### Dataset items
************

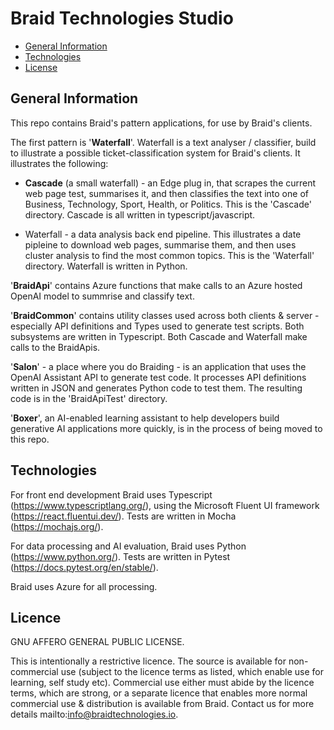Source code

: # Braid Technologies Studio
- [General Information](#general-information)
- [Technologies](#technologies)
- [License](#license)

## General Information

This repo contains Braid's pattern applications, for use by Braid's clients. 

The first pattern is '**Waterfall**'. Waterfall is a text analyser / classifier, build to illustrate a possible ticket-classification system for Braid's clients. It illustrates the following:

- **Cascade** (a small waterfall) - an Edge plug in, that scrapes the current web page test, summarises it, and then classifies the text into one of Business, Technology, Sport, Health, or Politics. This is the 'Cascade' directory. Cascade is all written in typescript/javascript. 

- Waterfall - a data analysis back end pipeline. This illustrates a date pipleine to download web pages, summarise them, and then uses cluster analysis to find the most common topics. This is the 'Waterfall' directory. Waterfall is written in Python. 

'**BraidApi**' contains Azure functions that make calls to an Azure hosted OpenAI model to summrise and classify text. 

'**BraidCommon**' contains utility classes used across both clients & server - especially API definitions and Types used to generate test scripts. Both subsystems are written in Typescript. Both Cascade and Waterfall make calls to the BraidApis.

'**Salon**' - a place where you do Braiding - is an application that uses the OpenAI Assistant API to generate test code. It processes API definitions written in JSON and generates Python code to test them. The resulting code is in the 'BraidApiTest' directory. 

'**Boxer**', an AI-enabled learning assistant to help developers build generative AI applications more quickly, is in the process of being moved to this repo.  

## Technologies

For front end development Braid uses Typescript (https://www.typescriptlang.org/), using the Microsoft Fluent UI framework (https://react.fluentui.dev/). Tests are written in Mocha (https://mochajs.org/).

For data processing and AI evaluation, Braid uses Python (https://www.python.org/). Tests are written in Pytest (https://docs.pytest.org/en/stable/).

Braid uses Azure for all processing. 

## Licence
GNU AFFERO GENERAL PUBLIC LICENSE.

This is intentionally a restrictive licence. The source is  available for non-commercial use (subject to the licence terms as listed, which enable use for learning, self study etc). Commercial use either must abide by the licence terms, which are strong, or a separate licence that enables more normal commercial use & distribution is available from Braid. Contact us for more details mailto:info@braidtechnologies.io.
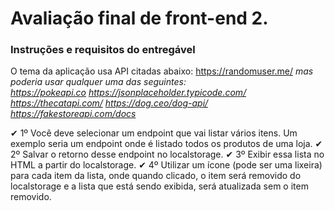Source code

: # Avaliação final de front-end 2.
### Instruções e requisitos do entregável
O tema da aplicação usa API citadas abaixo:
https://randomuser.me/
<i>mas poderia usar qualquer uma das seguintes:<br>
https://pokeapi.co
https://jsonplaceholder.typicode.com/
https://thecatapi.com/
https://dog.ceo/dog-api/
https://fakestoreapi.com/docs
</i>

✔ 1º Você deve selecionar um endpoint que vai listar vários itens. Um exemplo seria um endpoint onde é listado todos os produtos de uma loja.
✔ 2º Salvar o retorno desse endpoint no localstorage.
✔ 3º Exibir essa lista no HTML a partir do localstorage.
✔ 4º Utilizar um ícone (pode ser uma lixeira) para cada item da lista, onde quando clicado, o item será removido do localstorage e a lista que está sendo exibida, será atualizada sem o item removido. 


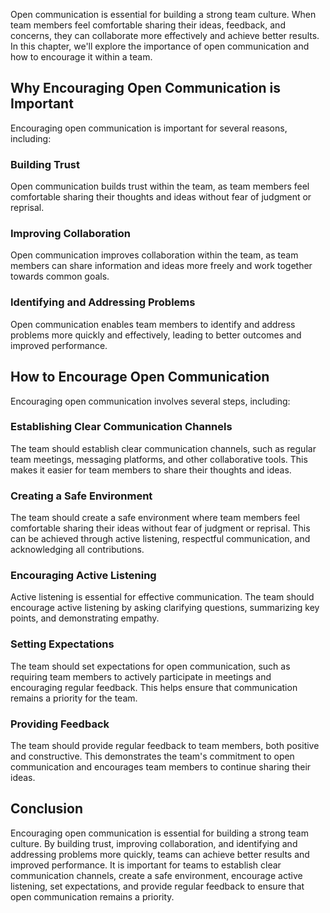 

Open communication is essential for building a strong team culture. When team members feel comfortable sharing their ideas, feedback, and concerns, they can collaborate more effectively and achieve better results. In this chapter, we'll explore the importance of open communication and how to encourage it within a team.

## Why Encouraging Open Communication is Important

Encouraging open communication is important for several reasons, including:

### Building Trust

Open communication builds trust within the team, as team members feel comfortable sharing their thoughts and ideas without fear of judgment or reprisal.

### Improving Collaboration

Open communication improves collaboration within the team, as team members can share information and ideas more freely and work together towards common goals.

### Identifying and Addressing Problems

Open communication enables team members to identify and address problems more quickly and effectively, leading to better outcomes and improved performance.

## How to Encourage Open Communication

Encouraging open communication involves several steps, including:

### Establishing Clear Communication Channels

The team should establish clear communication channels, such as regular team meetings, messaging platforms, and other collaborative tools. This makes it easier for team members to share their thoughts and ideas.

### Creating a Safe Environment

The team should create a safe environment where team members feel comfortable sharing their ideas without fear of judgment or reprisal. This can be achieved through active listening, respectful communication, and acknowledging all contributions.

### Encouraging Active Listening

Active listening is essential for effective communication. The team should encourage active listening by asking clarifying questions, summarizing key points, and demonstrating empathy.

### Setting Expectations

The team should set expectations for open communication, such as requiring team members to actively participate in meetings and encouraging regular feedback. This helps ensure that communication remains a priority for the team.

### Providing Feedback

The team should provide regular feedback to team members, both positive and constructive. This demonstrates the team's commitment to open communication and encourages team members to continue sharing their ideas.

## Conclusion

Encouraging open communication is essential for building a strong team culture. By building trust, improving collaboration, and identifying and addressing problems more quickly, teams can achieve better results and improved performance. It is important for teams to establish clear communication channels, create a safe environment, encourage active listening, set expectations, and provide regular feedback to ensure that open communication remains a priority.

************

Nothing but a number, please, for how many lines of the data hold "onde".

2